Entre los gobernadores que respaldan la iniciativa figuran Eduardo Verano de la Rosa (Atlántico, Partido Liberal); Nubia Carolina Córdoba Curi (Chocó, Partido Liberal); Juan Diego Patiño Ochoa (Risaralda, Partido Liberal); Rafaela Cortés Zambrano (Meta, Centro Democrático); Óscar Enrique Sánchez Guerrero (Amazonas, Pacto Histórico); Arnulfo Rivera Naranjo (Guainía, Partido Liberal); Rodrigo Villaba Mosquera (Huila, Partido Liberal); Jhon Gabriel Molina Acosta (Putumayo, Partido Conservador); Nicolás Gallardo Vásquez (San Andrés y Providencia, Partido Liberal); Henry Gutiérrez Ángel (Caldas, Partido de La U) y Juan Miguel Galvis Bedoya (Quindío, Partido Liberal).
Gobierno responde y llama al diálogo
Frente a la ofensiva política y jurídica de los gobernadores, el Gobierno del presidente Gustavo Petro convocó a una mesa de trabajo para el próximo lunes 19 de enero, con el fin de explicar los alcances del Decreto 1474 de 2025. La invitación fue formalizada mediante un comunicado conjunto del Ministerio de Hacienda y Crédito Público y la Dirección de Impuestos y Aduanas Nacionales (Dian).
El Ejecutivo sostiene que las medidas adoptadas en el marco de la Emergencia Económica no afectan negativamente las finanzas territoriales y que, por el contrario, respetan el recaudo y la administración de los impuestos por parte de los departamentos, mantienen la destinación específica de los recursos para salud, educación y deporte, y garantizan la sostenibilidad fiscal regional.

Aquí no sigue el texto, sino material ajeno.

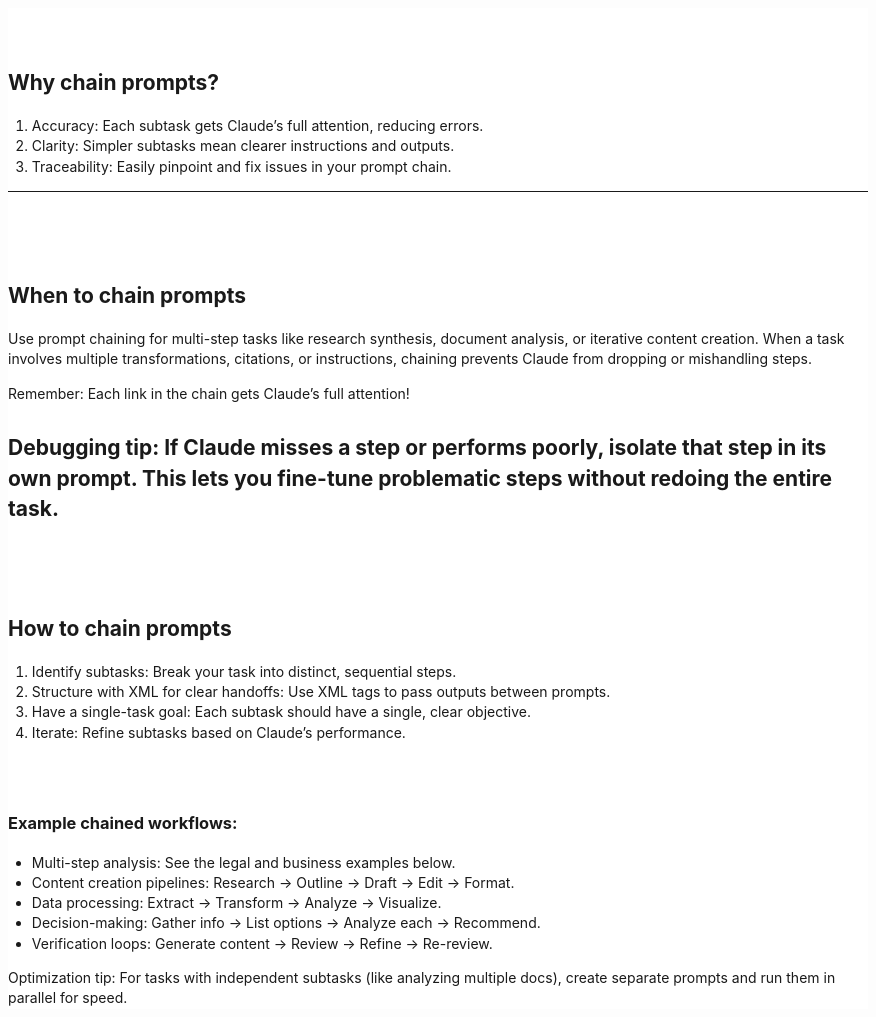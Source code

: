 ## [**​**](https://docs.claude.com/en/docs/build-with-claude/prompt-engineering/chain-prompts#why-chain-prompts%3F)

## **Why chain prompts?**

1. Accuracy: Each subtask gets Claude’s full attention, reducing errors.  
2. Clarity: Simpler subtasks mean clearer instructions and outputs.  
3. Traceability: Easily pinpoint and fix issues in your prompt chain.

---

## [**​**](https://docs.claude.com/en/docs/build-with-claude/prompt-engineering/chain-prompts#when-to-chain-prompts)

## **When to chain prompts**

Use prompt chaining for multi-step tasks like research synthesis, document analysis, or iterative content creation. When a task involves multiple transformations, citations, or instructions, chaining prevents Claude from dropping or mishandling steps.

Remember: Each link in the chain gets Claude’s full attention\!

Debugging tip: If Claude misses a step or performs poorly, isolate that step in its own prompt. This lets you fine-tune problematic steps without redoing the entire task.  
---

## [**​**](https://docs.claude.com/en/docs/build-with-claude/prompt-engineering/chain-prompts#how-to-chain-prompts)

## **How to chain prompts**

1. Identify subtasks: Break your task into distinct, sequential steps.  
2. Structure with XML for clear handoffs: Use XML tags to pass outputs between prompts.  
3. Have a single-task goal: Each subtask should have a single, clear objective.  
4. Iterate: Refine subtasks based on Claude’s performance.

### [**​**](https://docs.claude.com/en/docs/build-with-claude/prompt-engineering/chain-prompts#example-chained-workflows%3A)

### **Example chained workflows:**

* Multi-step analysis: See the legal and business examples below.  
* Content creation pipelines: Research → Outline → Draft → Edit → Format.  
* Data processing: Extract → Transform → Analyze → Visualize.  
* Decision-making: Gather info → List options → Analyze each → Recommend.  
* Verification loops: Generate content → Review → Refine → Re-review.

Optimization tip: For tasks with independent subtasks (like analyzing multiple docs), create separate prompts and run them in parallel for speed.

Además, el Gobierno citó un estudio del Banco Mundial (Impuestos sanitarios en Colombia, septiembre de 2025), según el cual el incremento previsto en el decreto no tendría un impacto adverso en las rentas departamentales.
Mientras se instala la mesa de diálogo, la controversia deja en evidencia que el pulso por los impuestos de la Emergencia Económica trasciende lo fiscal y se inscribe de lleno en la disputa política entre el Gobierno nacional y los sectores de extrema derecha que ya se mueven en clave electoral.